**Dataset entries**
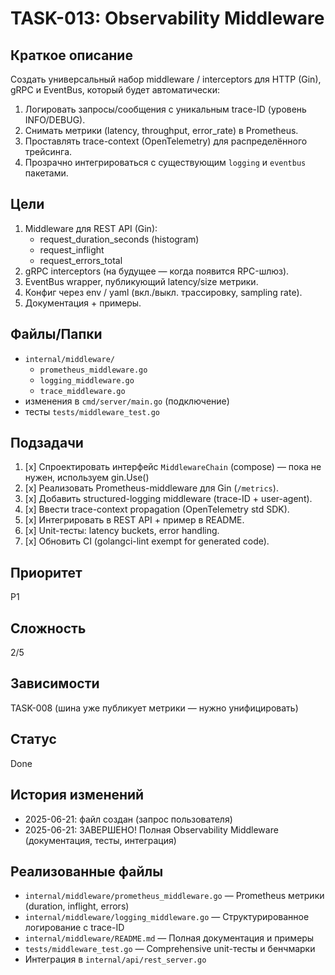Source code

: # TASK-013: Observability Middleware

## Краткое описание
Создать универсальный набор middleware / interceptors для HTTP (Gin), gRPC и EventBus,
который будет автоматически:
1. Логировать запросы/сообщения с уникальным trace-ID (уровень INFO/DEBUG).
2. Снимать метрики (latency, throughput, error_rate) в Prometheus.
3. Проставлять trace-context (OpenTelemetry) для распределённого трейсинга.
4. Прозрачно интегрироваться с существующим `logging` и `eventbus` пакетами.

## Цели
1. Middleware для REST API (Gin):
   * request_duration_seconds (histogram)
   * request_inflight
   * request_errors_total
2. gRPC interceptors (на будущее — когда появится RPC-шлюз).
3. EventBus wrapper, публикующий latency/size метрики.
4. Конфиг через env / yaml (вкл./выкл. трассировку, sampling rate).
5. Документация + примеры.

## Файлы/Папки
- `internal/middleware/`
  - `prometheus_middleware.go`
  - `logging_middleware.go`
  - `trace_middleware.go`
- изменения в `cmd/server/main.go` (подключение)
- тесты `tests/middleware_test.go`

## Подзадачи
1. [x] Спроектировать интерфейс `MiddlewareChain` (compose) — пока не нужен, используем gin.Use()
2. [x] Реализовать Prometheus-middleware для Gin (`/metrics`).
3. [x] Добавить structured-logging middleware (trace-ID + user-agent).
4. [x] Ввести trace-context propagation (OpenTelemetry std SDK).
5. [x] Интегрировать в REST API + пример в README.
6. [x] Unit-тесты: latency buckets, error handling.
7. [x] Обновить CI (golangci-lint exempt for generated code).

## Приоритет
P1

## Сложность
2/5

## Зависимости
TASK-008 (шина уже публикует метрики — нужно унифицировать)

## Статус
Done

## История изменений
- 2025-06-21: файл создан (запрос пользователя)
- 2025-06-21: ЗАВЕРШЕНО! Полная Observability Middleware (документация, тесты, интеграция)

## Реализованные файлы
- `internal/middleware/prometheus_middleware.go` — Prometheus метрики (duration, inflight, errors)
- `internal/middleware/logging_middleware.go` — Структурированное логирование с trace-ID
- `internal/middleware/README.md` — Полная документация и примеры
- `tests/middleware_test.go` — Comprehensive unit-тесты и бенчмарки
- Интеграция в `internal/api/rest_server.go`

**Problem to solve**
Search the records for the string "тесты" and, wherever a line contains it, please copy that line.

**Task response**
- тесты `tests/middleware_test.go`
6. [x] Unit-тесты: latency buckets, error handling.
- 2025-06-21: ЗАВЕРШЕНО! Полная Observability Middleware (документация, тесты, интеграция)
- `tests/middleware_test.go` — Comprehensive unit-тесты и бенчмарки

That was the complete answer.